* The problem
Copy out all lines from the material that contain the string "本帖最后由".

-- Opening Marker --

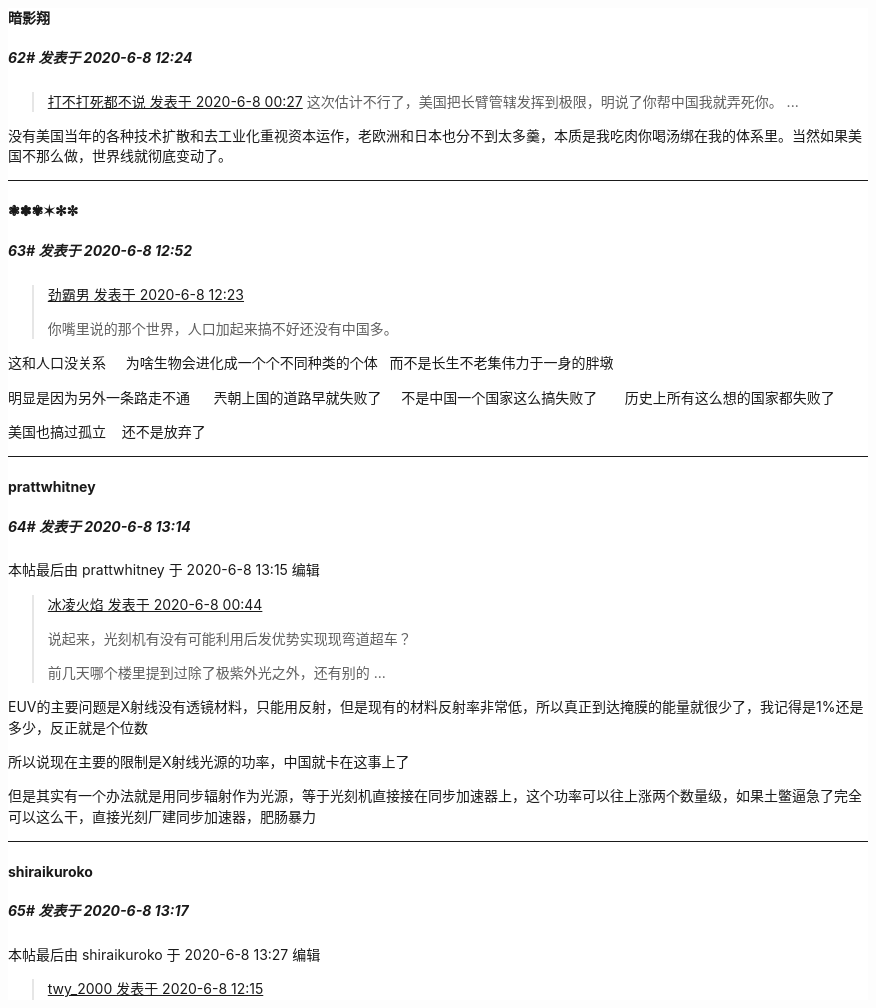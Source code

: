 ####  暗影翔  
##### 62#       发表于 2020-6-8 12:24


<blockquote><a href="httphttps://bbs.saraba1st.com/2b/forum.php?mod=redirect&amp;goto=findpost&amp;pid=47715731&amp;ptid=1940222" target="_blank">打不打死都不说 发表于 2020-6-8 00:27</a>
这次估计不行了，美国把长臂管辖发挥到极限，明说了你帮中国我就弄死你。 ...</blockquote>
没有美国当年的各种技术扩散和去工业化重视资本运作，老欧洲和日本也分不到太多羹，本质是我吃肉你喝汤绑在我的体系里。当然如果美国不那么做，世界线就彻底变动了。


-----

####  ❃✽✾✶✻✼  
##### 63#       发表于 2020-6-8 12:52


<blockquote><a href="httphttps://bbs.saraba1st.com/2b/forum.php?mod=redirect&amp;goto=findpost&amp;pid=47720114&amp;ptid=1940222" target="_blank">劲霸男 发表于 2020-6-8 12:23</a>

你嘴里说的那个世界，人口加起来搞不好还没有中国多。</blockquote>
这和人口没关系     为啥生物会进化成一个个不同种类的个体   而不是长生不老集伟力于一身的胖墩


明显是因为另外一条路走不通      兲朝上国的道路早就失败了     不是中国一个国家这么搞失败了       历史上所有这么想的国家都失败了


美国也搞过孤立    还不是放弃了


-----

####  prattwhitney  
##### 64#       发表于 2020-6-8 13:14


 本帖最后由 prattwhitney 于 2020-6-8 13:15 编辑 
<blockquote><a href="httphttps://bbs.saraba1st.com/2b/forum.php?mod=redirect&amp;goto=findpost&amp;pid=47715929&amp;ptid=1940222" target="_blank">冰凌火焰 发表于 2020-6-8 00:44</a>

说起来，光刻机有没有可能利用后发优势实现现弯道超车？

前几天哪个楼里提到过除了极紫外光之外，还有别的 ...</blockquote>
EUV的主要问题是X射线没有透镜材料，只能用反射，但是现有的材料反射率非常低，所以真正到达掩膜的能量就很少了，我记得是1%还是多少，反正就是个位数


所以说现在主要的限制是X射线光源的功率，中国就卡在这事上了


但是其实有一个办法就是用同步辐射作为光源，等于光刻机直接接在同步加速器上，这个功率可以往上涨两个数量级，如果土鳖逼急了完全可以这么干，直接光刻厂建同步加速器，肥肠暴力


-----

####  shiraikuroko  
##### 65#       发表于 2020-6-8 13:17


 本帖最后由 shiraikuroko 于 2020-6-8 13:27 编辑 
<blockquote><a href="httphttps://bbs.saraba1st.com/2b/forum.php?mod=redirect&amp;goto=findpost&amp;pid=47720013&amp;ptid=1940222" target="_blank">twy_2000 发表于 2020-6-8 12:15</a>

-- Closing Marker --

* Response
 本帖最后由 prattwhitney 于 2020-6-8 13:15 编辑 
 本帖最后由 shiraikuroko 于 2020-6-8 13:27 编辑 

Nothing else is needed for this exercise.